Paul Edward Theroux (born April 10, 1941) is an American novelist and travel writer who has written numerous books, including the travelogue, The Great Railway Bazaar (1975). Some of his works of fiction have been adapted as feature films. He was awarded the 1981 James Tait Black Memorial Prize for his novel The Mosquito Coast, which was adapted for the 1986 movie of the same name and the 2021 television series of the same name.

Paul Theroux
BornPaul Edward Theroux
April 10, 1941 (age 80)
Medford, Massachusetts, U.S.
  • Novelist
  • travel writer
  • short story writer
  • literary critic
EducationUniversity of Maine
University of Massachusetts, Amherst (BA)
Anne Castle
(m. 1967; div. 1993)

Sheila Donnelly
(m. 1995)
ChildrenMarcel Theroux
Louis Theroux
RelativesAlexander Theroux (brother)
Peter Theroux (brother)
Justin Theroux (nephew)

He is the father of British authors and documentary filmmakers Marcel and Louis Theroux, the brother of authors Alexander Theroux and Peter Theroux, and uncle of the American actor and screenwriter Justin Theroux.


Early life

Theroux was born in Medford, Massachusetts, the third of seven children,[2] and son of Catholic parents; his mother, Anne (née Dittami), was Italian American, and his father, Albert Eugene Theroux, was of French-Canadian descent.[3][4] His mother was a former grammar school teacher and painter,[5] and his father was a shoe factory leather salesman for the American Leather Oak company,[5][6] residing at 11 Belle Avenue in Medford, Massachusetts.[5] Theroux was a Boy Scout and ultimately achieved the rank of Eagle Scout.

His brothers are Eugene, Alexander, Joseph and Peter.[5] His sisters are Ann Marie and Mary.[5]

Theroux was educated at Medford High School, followed by the University of Maine, in Orono, (1959–60) and the University of Massachusetts Amherst, where he obtained a B.A. in English in 1963.


After he finished his university education, Theroux joined the Peace Corps in 1963 as a teacher in Malawi.[7][8] A new program, the Peace Corps had sent its first volunteers overseas in 1961. Theroux helped a political opponent of Prime Minister Hastings Banda escape to Uganda. For this, Theroux was expelled from Malawi and thrown out of the Peace Corps. He was declared persona non grata by Banda in Malawi for sympathizing with Yatuta Chisiza.[9] As a consequence, his later novel Jungle Lovers, which concerns an attempted coup in the country, was banned in Malawi for many years.

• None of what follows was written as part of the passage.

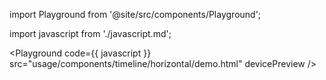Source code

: import Playground from '@site/src/components/Playground';

import javascript from './javascript.md';

<Playground code={{ javascript }} src="usage/components/timeline/horizontal/demo.html" devicePreview />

He moved to Uganda in 1965 to teach English[10] at Makerere University, where he also wrote for the magazine Transition. While at Makerere, Theroux began his friendship with Rajat Neogy, founder of Transition Magazine, and novelist V.S. Naipaul, then a visiting scholar at the university.[11][12][13] During his time in Uganda, an angry mob at a demonstration threatened to overturn the car in which his pregnant wife was riding, and Theroux decided to leave Africa.[14][15]

The couple moved with their son Marcel to Singapore, where a second son, Louis, was born. After two years of teaching at the National University of Singapore, Theroux and his family settled in the United Kingdom in November 1971. They lived first in Dorset, and then in south London. When his marriage ended, early in 1990, Theroux returned to the United States, where he has since settled.

Literary work

Theroux published his first novel, Waldo (1967), during his time in Uganda; it was moderately successful. He published several more novels over the next few years, including Fong and the Indians, Jungle Lovers, and The Mosquito Coast. On his return to Malawi many years later, he found that Jungle Lovers, which was set in that country, was still banned. He recounted that in his book Dark Star Safari (2002).[16]

After moving to London in 1972, Theroux set off on an epic journey by train from Great Britain to Japan and back. His account of this journey was published as The Great Railway Bazaar, his first major success as a travel writer and now a classic in the genre.[17][18] He has since written a number of travel books, including traveling by train from Boston to Argentina (The Old Patagonian Express), walking around the United Kingdom (The Kingdom by the Sea), kayaking in the South Pacific (The Happy Isles of Oceania), visiting China (Riding the Iron Rooster), and traveling from Cairo to Cape Town across Africa (Dark Star Safari). In 2015, he published "Deep South" detailing 4 road trips through the southern states of the United States. He is noted for his rich descriptions of people and places, laced with a heavy streak of irony, or even misanthropy. Nonfiction by Theroux includes Sir Vidia's Shadow, an account of his personal and professional friendship with Nobel laureate V. S. Naipaul, which ended abruptly after 30 years.

Personal life

His 2017 semi-autobiographical novel Mother Land (and an earlier related short story published in The New Yorker magazine and set in Puerto Rico) refer to an older son born from a college relationship; he and his unmarried partner are said to have given the boy up for adoption.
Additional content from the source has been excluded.